##### Records for this exercise

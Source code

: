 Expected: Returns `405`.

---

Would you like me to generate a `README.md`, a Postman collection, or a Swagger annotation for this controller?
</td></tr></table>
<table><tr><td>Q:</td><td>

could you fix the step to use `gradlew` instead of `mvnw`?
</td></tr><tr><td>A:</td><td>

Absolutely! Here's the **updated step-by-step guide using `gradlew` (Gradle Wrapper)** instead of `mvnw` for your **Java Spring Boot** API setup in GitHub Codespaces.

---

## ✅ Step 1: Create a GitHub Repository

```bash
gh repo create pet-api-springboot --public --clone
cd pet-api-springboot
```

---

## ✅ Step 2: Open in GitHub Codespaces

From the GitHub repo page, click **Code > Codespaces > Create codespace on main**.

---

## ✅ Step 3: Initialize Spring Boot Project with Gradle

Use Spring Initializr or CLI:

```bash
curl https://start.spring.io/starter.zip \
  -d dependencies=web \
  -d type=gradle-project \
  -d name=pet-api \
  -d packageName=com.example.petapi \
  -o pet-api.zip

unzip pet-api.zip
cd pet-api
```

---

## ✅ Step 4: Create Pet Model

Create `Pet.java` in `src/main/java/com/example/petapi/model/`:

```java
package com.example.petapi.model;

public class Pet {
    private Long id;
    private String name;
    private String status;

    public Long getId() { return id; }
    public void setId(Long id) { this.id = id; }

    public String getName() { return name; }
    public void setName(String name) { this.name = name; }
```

##########

Activity ->
Retype the entries above exactly as they appear.

Written solution ->
Source code

: Expected: Returns `405`.

---

Would you like me to generate a `README.md`, a Postman collection, or a Swagger annotation for this controller?
</td></tr></table>
<table><tr><td>Q:</td><td>

could you fix the step to use `gradlew` instead of `mvnw`?
</td></tr><tr><td>A:</td><td>

Absolutely! Here's the **updated step-by-step guide using `gradlew` (Gradle Wrapper)** instead of `mvnw` for your **Java Spring Boot** API setup in GitHub Codespaces.

---

## ✅ Step 1: Create a GitHub Repository

```bash
gh repo create pet-api-springboot --public --clone
cd pet-api-springboot
```

---

## ✅ Step 2: Open in GitHub Codespaces

From the GitHub repo page, click **Code > Codespaces > Create codespace on main**.

---

## ✅ Step 3: Initialize Spring Boot Project with Gradle

Use Spring Initializr or CLI:

```bash
curl https://start.spring.io/starter.zip \
  -d dependencies=web \
  -d type=gradle-project \
  -d name=pet-api \
  -d packageName=com.example.petapi \
  -o pet-api.zip

unzip pet-api.zip
cd pet-api
```

---

## ✅ Step 4: Create Pet Model

Create `Pet.java` in `src/main/java/com/example/petapi/model/`:

```java
package com.example.petapi.model;

public class Pet {
    private Long id;
    private String name;
    private String status;

    public Long getId() { return id; }
    public void setId(Long id) { this.id = id; }

    public String getName() { return name; }
    public void setName(String name) { this.name = name; }
```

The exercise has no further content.